Range to output from the entries below: the line containing "7. 查看[更多Charl" through the line containing "1. 查看[更多postman操作](../postman/memory.md)". Set it down exactly, ends included, nothing else.
Segment Start: Data supplied
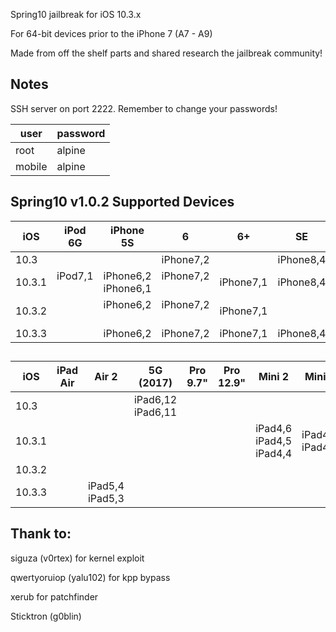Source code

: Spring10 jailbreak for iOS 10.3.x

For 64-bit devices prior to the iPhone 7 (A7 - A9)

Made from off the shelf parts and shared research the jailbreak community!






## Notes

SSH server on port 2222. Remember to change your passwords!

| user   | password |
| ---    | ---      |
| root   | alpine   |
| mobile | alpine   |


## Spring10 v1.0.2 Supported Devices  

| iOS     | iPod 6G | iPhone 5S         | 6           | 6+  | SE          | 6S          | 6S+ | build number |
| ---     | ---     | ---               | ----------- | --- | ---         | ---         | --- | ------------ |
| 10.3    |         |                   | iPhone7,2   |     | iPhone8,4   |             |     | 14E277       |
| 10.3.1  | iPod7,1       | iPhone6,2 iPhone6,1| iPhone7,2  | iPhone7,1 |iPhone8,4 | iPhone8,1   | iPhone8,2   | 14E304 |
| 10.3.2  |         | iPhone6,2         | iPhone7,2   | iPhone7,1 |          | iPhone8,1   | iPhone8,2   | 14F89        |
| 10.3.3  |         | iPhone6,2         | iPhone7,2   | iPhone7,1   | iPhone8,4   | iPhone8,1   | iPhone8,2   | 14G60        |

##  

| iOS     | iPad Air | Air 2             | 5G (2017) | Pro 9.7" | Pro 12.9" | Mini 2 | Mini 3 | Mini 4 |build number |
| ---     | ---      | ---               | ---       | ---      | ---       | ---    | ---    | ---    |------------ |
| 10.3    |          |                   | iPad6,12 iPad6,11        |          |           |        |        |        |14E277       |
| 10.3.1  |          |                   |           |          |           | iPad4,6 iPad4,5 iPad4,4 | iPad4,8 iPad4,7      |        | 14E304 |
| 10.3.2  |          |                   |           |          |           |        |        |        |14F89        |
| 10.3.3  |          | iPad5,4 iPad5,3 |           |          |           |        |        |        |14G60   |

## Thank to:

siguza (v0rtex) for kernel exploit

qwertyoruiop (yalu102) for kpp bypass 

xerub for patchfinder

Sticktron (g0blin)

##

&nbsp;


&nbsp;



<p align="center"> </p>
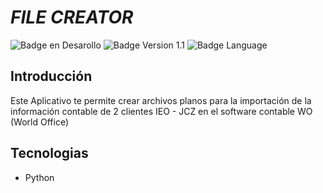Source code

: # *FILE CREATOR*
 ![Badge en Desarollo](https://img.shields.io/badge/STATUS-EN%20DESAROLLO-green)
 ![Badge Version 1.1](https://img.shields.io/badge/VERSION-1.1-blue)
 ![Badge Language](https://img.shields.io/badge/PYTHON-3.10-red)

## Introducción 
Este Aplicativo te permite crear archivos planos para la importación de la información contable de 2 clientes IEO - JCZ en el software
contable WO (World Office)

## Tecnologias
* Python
Segment End: Data supplied
Segment Start: Data supplied
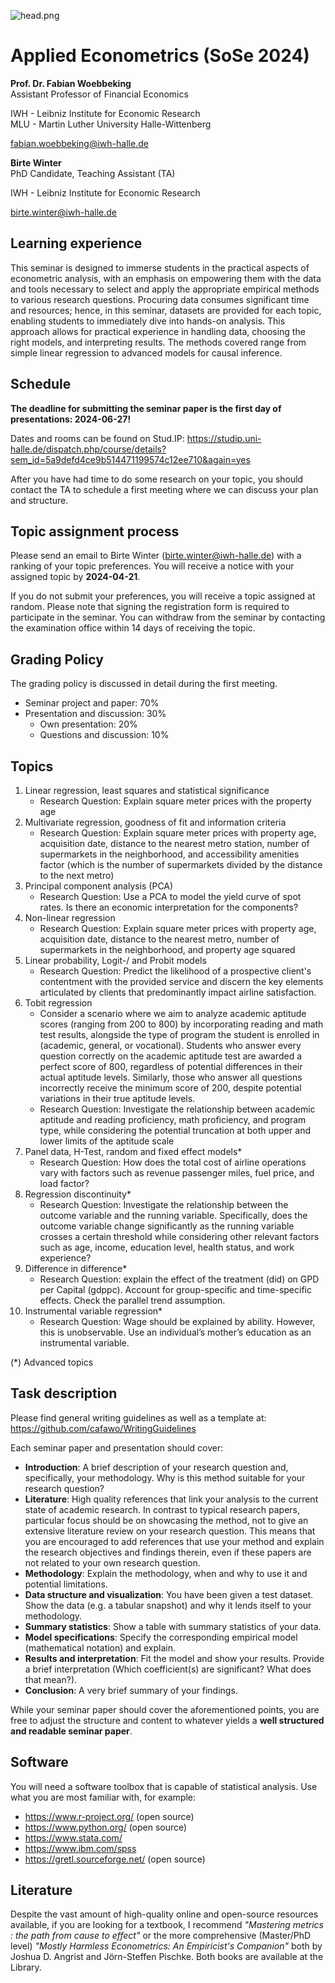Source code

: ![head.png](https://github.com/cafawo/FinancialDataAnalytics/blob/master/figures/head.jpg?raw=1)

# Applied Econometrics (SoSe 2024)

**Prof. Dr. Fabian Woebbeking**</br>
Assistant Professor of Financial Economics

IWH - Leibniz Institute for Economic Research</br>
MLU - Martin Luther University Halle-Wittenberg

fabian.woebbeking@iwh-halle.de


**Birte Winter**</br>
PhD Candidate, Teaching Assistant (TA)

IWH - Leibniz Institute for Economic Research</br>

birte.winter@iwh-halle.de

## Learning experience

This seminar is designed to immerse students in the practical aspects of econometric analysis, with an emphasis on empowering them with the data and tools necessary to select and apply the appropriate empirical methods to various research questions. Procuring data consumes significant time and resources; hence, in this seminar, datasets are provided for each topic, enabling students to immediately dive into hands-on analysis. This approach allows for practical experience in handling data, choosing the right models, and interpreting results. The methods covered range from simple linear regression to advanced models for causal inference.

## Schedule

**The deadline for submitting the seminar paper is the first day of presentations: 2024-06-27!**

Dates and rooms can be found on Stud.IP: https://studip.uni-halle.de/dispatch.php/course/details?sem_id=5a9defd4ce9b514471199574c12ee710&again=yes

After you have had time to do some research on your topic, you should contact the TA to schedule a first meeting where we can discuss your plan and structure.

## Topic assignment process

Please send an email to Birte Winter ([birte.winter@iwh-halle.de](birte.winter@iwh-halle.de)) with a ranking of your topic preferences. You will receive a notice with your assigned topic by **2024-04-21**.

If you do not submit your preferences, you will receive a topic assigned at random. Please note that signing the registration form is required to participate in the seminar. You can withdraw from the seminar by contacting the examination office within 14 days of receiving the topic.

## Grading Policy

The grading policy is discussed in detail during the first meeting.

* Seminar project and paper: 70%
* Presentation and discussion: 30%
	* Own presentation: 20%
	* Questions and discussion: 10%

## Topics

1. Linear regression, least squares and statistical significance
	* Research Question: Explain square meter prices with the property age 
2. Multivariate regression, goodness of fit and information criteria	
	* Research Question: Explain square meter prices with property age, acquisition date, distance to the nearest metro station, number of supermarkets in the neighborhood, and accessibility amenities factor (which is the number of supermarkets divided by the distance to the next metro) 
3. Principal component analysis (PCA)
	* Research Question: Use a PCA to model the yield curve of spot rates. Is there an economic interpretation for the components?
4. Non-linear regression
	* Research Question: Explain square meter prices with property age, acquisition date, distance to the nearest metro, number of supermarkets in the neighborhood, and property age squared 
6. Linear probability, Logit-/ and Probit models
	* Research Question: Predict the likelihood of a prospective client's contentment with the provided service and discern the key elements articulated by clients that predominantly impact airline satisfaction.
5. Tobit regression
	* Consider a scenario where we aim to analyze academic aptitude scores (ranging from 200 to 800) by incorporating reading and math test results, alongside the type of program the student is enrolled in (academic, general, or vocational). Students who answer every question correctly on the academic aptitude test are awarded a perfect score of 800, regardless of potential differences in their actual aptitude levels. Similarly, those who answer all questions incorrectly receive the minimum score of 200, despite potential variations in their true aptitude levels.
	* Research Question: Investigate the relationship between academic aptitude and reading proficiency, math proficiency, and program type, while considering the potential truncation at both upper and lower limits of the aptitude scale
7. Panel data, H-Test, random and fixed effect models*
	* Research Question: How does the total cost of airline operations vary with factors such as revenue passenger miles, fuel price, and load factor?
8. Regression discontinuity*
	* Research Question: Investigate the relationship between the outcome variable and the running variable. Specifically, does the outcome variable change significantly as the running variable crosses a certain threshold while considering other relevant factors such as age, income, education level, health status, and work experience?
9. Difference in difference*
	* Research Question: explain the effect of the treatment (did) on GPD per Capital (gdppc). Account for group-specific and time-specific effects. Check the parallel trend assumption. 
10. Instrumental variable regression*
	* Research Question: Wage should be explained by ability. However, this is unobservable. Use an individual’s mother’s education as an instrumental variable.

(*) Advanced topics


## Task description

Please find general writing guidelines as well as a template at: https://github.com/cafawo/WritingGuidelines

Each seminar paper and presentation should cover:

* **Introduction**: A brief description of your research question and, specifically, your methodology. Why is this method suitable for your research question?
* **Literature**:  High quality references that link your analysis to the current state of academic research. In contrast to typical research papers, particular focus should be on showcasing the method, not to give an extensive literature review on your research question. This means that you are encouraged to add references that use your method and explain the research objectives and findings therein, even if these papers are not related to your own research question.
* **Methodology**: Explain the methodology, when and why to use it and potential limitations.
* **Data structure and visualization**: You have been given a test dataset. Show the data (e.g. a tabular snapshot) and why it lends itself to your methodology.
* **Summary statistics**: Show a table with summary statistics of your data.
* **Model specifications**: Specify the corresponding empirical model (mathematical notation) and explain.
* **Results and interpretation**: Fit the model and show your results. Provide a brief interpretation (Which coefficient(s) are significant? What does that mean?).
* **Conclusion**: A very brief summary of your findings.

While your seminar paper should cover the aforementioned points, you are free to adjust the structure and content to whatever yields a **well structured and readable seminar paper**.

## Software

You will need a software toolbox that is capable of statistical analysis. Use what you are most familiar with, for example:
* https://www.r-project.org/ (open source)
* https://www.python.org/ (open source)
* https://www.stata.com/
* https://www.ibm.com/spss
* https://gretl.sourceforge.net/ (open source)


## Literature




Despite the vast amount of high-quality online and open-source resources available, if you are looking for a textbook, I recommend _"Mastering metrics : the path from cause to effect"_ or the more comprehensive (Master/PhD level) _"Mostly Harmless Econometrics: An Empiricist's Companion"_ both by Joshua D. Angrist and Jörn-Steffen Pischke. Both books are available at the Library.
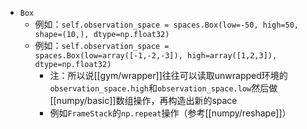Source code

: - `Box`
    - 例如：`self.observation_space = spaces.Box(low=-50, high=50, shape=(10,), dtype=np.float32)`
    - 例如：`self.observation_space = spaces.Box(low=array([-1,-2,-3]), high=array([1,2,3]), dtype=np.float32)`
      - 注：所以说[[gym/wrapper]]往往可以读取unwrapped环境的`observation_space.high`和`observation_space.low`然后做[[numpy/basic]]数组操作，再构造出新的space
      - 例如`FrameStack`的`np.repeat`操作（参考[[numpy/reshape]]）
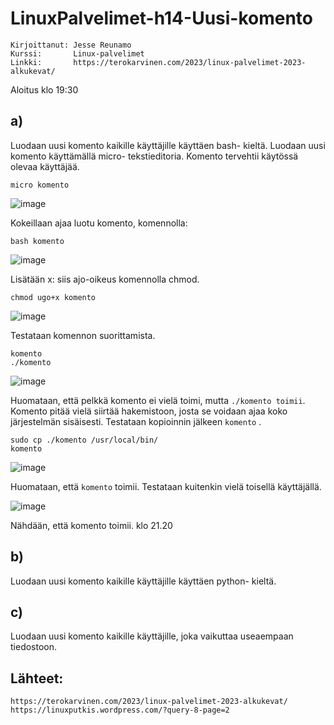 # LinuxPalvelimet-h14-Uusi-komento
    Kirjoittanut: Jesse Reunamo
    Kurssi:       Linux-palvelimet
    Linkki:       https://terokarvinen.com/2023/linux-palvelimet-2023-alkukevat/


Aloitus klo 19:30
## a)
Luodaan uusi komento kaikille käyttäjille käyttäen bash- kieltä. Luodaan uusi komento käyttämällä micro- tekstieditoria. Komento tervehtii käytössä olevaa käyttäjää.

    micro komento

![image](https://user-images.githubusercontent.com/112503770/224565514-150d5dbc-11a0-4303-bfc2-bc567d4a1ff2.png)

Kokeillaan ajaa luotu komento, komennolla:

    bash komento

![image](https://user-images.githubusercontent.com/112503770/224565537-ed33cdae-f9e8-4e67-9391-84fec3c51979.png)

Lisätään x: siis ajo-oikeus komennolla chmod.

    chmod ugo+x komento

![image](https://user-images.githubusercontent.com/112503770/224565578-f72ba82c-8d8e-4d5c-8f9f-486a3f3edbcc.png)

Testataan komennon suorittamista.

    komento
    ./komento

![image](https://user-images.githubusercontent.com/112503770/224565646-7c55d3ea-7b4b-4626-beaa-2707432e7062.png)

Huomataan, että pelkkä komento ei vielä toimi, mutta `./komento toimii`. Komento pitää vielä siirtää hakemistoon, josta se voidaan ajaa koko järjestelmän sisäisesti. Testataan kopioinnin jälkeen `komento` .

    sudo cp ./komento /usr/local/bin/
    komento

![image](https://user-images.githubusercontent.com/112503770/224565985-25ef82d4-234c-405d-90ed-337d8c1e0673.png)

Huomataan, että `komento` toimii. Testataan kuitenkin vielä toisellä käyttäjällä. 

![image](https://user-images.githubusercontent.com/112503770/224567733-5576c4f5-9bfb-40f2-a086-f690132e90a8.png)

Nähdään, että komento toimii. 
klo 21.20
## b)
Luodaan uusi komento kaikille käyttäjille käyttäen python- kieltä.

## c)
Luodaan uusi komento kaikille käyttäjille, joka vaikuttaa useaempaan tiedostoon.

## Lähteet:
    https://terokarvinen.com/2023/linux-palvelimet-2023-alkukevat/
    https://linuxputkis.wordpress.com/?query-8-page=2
Segment End: Data supplied
Segment Start: Data supplied
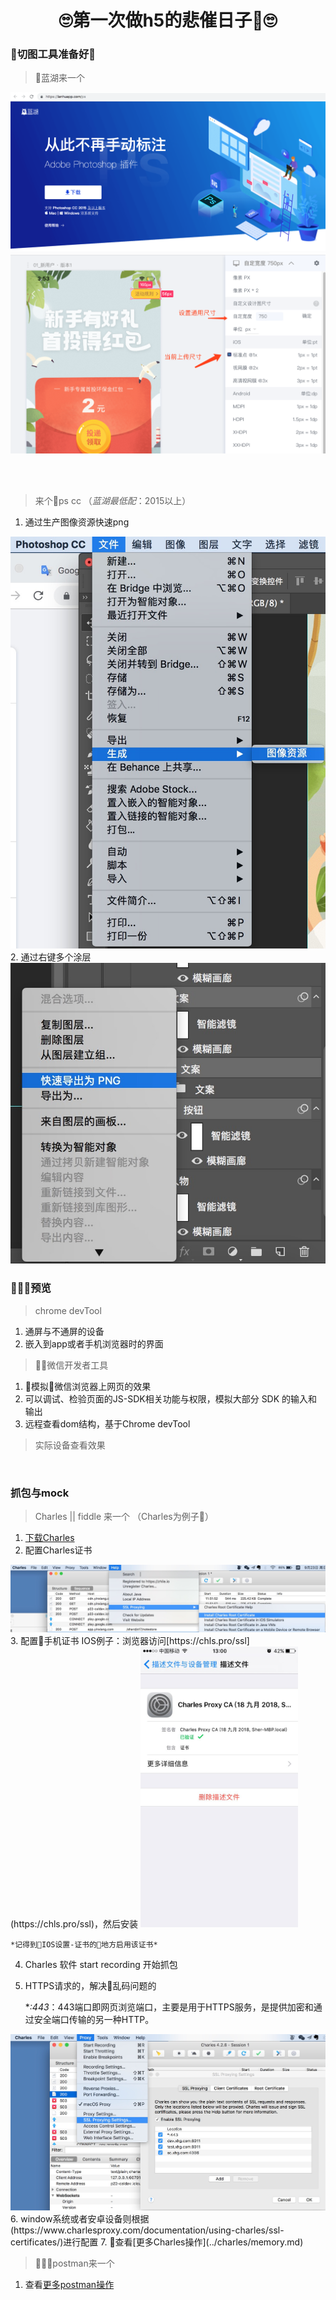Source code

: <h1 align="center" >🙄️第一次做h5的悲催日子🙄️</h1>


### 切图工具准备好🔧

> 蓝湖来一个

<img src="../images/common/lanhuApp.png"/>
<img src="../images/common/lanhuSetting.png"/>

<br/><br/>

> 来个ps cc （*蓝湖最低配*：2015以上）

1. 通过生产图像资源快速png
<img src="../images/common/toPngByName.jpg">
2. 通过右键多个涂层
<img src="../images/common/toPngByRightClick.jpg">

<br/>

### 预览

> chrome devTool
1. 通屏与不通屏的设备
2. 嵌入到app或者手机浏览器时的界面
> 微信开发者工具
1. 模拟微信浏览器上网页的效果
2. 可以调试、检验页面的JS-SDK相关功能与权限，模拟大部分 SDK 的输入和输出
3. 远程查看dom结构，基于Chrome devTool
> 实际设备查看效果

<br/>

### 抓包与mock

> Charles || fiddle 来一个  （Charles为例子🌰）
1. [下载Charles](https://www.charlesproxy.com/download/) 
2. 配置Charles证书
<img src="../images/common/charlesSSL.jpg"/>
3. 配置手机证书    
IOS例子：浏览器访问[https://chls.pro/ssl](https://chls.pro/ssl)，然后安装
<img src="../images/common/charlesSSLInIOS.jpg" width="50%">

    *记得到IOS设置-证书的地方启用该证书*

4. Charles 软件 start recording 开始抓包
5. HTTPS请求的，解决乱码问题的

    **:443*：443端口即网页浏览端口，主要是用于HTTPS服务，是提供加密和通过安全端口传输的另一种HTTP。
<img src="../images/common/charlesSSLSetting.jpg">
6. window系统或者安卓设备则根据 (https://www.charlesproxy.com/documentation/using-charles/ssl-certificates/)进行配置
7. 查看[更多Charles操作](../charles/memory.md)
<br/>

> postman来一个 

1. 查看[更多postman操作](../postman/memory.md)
Segment End: Data supplied
[Response for this exercise]
7. 查看[更多Charles操作](../charles/memory.md)
<br/>

> postman来一个 

1. 查看[更多postman操作](../postman/memory.md)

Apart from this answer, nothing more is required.